__Entries taken from a collection__

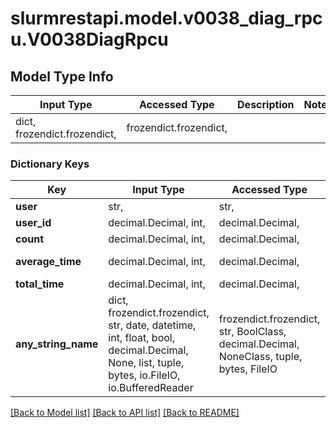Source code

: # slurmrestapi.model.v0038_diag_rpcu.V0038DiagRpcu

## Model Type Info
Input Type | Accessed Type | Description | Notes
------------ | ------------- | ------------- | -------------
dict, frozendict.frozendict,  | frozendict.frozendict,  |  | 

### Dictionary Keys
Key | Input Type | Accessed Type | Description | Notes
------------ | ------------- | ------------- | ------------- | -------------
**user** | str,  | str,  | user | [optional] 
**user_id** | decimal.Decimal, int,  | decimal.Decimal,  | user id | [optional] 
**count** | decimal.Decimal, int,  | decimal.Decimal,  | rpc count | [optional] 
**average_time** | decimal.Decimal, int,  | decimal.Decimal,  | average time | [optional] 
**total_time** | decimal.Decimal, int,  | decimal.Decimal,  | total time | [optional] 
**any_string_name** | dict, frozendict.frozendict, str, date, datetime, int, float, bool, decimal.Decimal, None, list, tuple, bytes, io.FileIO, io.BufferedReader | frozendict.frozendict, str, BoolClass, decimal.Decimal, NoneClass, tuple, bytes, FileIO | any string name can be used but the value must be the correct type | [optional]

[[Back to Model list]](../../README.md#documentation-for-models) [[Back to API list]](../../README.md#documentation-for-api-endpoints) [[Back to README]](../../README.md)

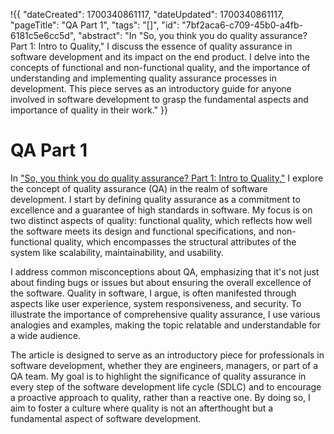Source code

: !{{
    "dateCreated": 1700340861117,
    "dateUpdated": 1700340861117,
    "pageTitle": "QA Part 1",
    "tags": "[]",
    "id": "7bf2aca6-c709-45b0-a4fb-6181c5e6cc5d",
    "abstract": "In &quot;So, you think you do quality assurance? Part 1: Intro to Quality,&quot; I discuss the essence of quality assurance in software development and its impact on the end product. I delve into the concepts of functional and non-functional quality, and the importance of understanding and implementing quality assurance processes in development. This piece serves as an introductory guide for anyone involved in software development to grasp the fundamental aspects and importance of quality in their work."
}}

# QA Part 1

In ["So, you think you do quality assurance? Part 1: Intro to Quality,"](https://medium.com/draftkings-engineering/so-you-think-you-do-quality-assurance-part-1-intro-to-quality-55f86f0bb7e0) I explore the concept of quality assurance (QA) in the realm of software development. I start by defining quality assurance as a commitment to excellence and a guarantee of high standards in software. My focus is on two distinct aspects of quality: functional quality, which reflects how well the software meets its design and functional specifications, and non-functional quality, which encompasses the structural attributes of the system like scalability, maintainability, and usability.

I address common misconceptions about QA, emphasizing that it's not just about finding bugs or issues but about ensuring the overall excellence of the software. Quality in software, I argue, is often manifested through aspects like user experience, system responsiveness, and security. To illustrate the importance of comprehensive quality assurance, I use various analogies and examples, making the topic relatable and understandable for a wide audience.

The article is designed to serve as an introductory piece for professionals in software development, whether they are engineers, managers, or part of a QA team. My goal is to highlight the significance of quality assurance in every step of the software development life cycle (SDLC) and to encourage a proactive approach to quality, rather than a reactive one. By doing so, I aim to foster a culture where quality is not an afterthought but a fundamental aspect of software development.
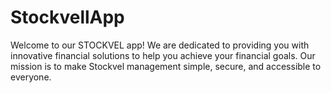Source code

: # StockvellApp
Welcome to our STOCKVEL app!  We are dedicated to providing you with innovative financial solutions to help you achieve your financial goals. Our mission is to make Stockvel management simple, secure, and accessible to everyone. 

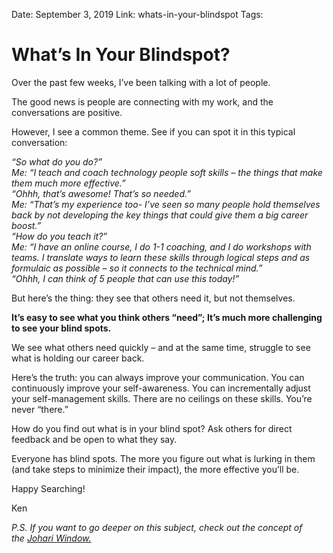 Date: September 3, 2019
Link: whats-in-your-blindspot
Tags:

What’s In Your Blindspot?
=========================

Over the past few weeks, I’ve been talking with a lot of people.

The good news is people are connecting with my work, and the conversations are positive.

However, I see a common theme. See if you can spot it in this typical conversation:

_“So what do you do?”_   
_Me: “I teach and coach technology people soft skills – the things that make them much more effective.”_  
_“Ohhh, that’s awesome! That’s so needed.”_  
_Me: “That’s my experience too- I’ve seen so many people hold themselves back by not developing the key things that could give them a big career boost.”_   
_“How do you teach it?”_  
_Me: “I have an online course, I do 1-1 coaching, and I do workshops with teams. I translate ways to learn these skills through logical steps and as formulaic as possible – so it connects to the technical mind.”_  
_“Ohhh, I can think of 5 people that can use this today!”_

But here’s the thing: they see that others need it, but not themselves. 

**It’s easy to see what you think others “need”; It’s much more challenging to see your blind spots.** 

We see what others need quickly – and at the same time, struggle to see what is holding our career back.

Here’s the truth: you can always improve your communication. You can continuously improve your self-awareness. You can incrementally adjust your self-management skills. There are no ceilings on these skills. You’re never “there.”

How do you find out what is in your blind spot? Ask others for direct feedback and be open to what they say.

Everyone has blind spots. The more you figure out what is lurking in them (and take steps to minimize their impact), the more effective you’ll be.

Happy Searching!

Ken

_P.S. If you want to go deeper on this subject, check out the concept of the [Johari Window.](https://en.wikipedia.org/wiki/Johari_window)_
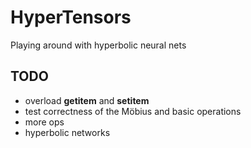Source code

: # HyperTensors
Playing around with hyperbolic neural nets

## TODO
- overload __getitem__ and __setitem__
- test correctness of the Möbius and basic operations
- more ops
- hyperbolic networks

...

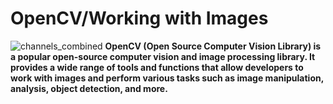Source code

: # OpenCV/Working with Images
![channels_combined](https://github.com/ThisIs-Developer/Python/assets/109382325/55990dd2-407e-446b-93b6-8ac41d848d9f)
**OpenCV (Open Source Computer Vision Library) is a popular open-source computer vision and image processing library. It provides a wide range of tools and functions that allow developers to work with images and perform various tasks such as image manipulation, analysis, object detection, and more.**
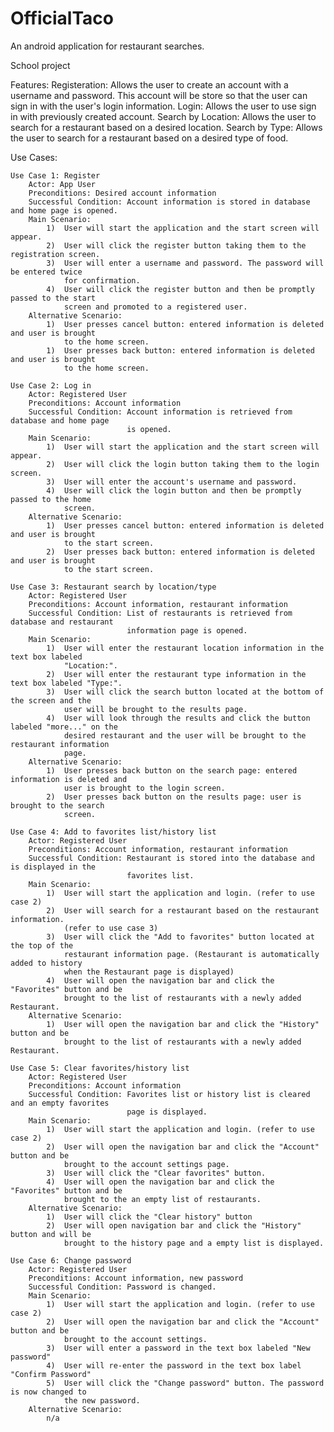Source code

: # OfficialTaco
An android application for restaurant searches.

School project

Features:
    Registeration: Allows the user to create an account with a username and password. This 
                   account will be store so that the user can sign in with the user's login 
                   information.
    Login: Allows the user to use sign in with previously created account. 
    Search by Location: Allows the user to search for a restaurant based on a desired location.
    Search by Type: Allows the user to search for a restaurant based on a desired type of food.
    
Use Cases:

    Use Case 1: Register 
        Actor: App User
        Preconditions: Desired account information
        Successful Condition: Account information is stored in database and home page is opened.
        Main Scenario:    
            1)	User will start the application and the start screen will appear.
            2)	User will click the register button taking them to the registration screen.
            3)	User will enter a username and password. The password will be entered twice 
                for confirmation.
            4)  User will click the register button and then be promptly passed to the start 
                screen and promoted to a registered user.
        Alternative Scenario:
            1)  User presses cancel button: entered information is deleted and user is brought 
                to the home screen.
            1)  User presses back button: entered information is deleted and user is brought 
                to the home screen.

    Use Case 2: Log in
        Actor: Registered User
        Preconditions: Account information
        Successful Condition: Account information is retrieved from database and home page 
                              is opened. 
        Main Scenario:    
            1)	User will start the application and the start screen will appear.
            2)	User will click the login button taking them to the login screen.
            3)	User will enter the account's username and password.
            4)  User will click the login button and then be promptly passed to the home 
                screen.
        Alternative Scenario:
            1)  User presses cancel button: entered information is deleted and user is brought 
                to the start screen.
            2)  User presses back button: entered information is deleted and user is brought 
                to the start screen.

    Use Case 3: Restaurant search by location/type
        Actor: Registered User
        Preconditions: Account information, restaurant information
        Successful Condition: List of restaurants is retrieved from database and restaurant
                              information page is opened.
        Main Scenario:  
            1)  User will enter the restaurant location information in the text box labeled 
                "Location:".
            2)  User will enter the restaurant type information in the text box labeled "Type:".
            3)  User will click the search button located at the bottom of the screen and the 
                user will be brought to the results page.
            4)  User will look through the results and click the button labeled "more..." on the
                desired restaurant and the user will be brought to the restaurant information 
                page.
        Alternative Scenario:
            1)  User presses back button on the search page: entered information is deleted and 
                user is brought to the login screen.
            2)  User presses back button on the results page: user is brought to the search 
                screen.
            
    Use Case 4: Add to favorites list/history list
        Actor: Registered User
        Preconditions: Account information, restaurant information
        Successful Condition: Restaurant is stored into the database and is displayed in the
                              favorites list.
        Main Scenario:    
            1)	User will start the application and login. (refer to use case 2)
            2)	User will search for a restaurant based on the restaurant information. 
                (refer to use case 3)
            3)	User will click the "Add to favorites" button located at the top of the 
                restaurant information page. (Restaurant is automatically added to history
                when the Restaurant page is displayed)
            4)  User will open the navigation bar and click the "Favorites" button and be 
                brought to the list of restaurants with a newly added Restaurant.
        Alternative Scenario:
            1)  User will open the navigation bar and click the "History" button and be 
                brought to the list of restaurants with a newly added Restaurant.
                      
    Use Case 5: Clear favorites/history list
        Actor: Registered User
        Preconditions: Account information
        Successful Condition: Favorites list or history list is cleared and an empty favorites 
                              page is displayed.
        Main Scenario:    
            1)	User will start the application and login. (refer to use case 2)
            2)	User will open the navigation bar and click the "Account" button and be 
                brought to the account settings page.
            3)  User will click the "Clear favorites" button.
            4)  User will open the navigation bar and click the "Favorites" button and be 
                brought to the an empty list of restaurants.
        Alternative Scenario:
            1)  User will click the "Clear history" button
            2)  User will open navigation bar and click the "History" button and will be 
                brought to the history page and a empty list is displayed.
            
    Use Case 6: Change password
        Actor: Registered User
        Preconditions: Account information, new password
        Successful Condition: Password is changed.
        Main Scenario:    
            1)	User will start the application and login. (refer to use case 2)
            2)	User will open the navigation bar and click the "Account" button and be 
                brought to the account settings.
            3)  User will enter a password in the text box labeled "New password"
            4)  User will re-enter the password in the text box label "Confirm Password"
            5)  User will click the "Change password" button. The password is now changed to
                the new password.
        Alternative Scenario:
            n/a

__Exercise brief__
Gather all lines from the records above in which "Input" appears.

__Task solution__
Input Type | Accessed Type | Description | Notes
Key | Input Type | Accessed Type | Description | Notes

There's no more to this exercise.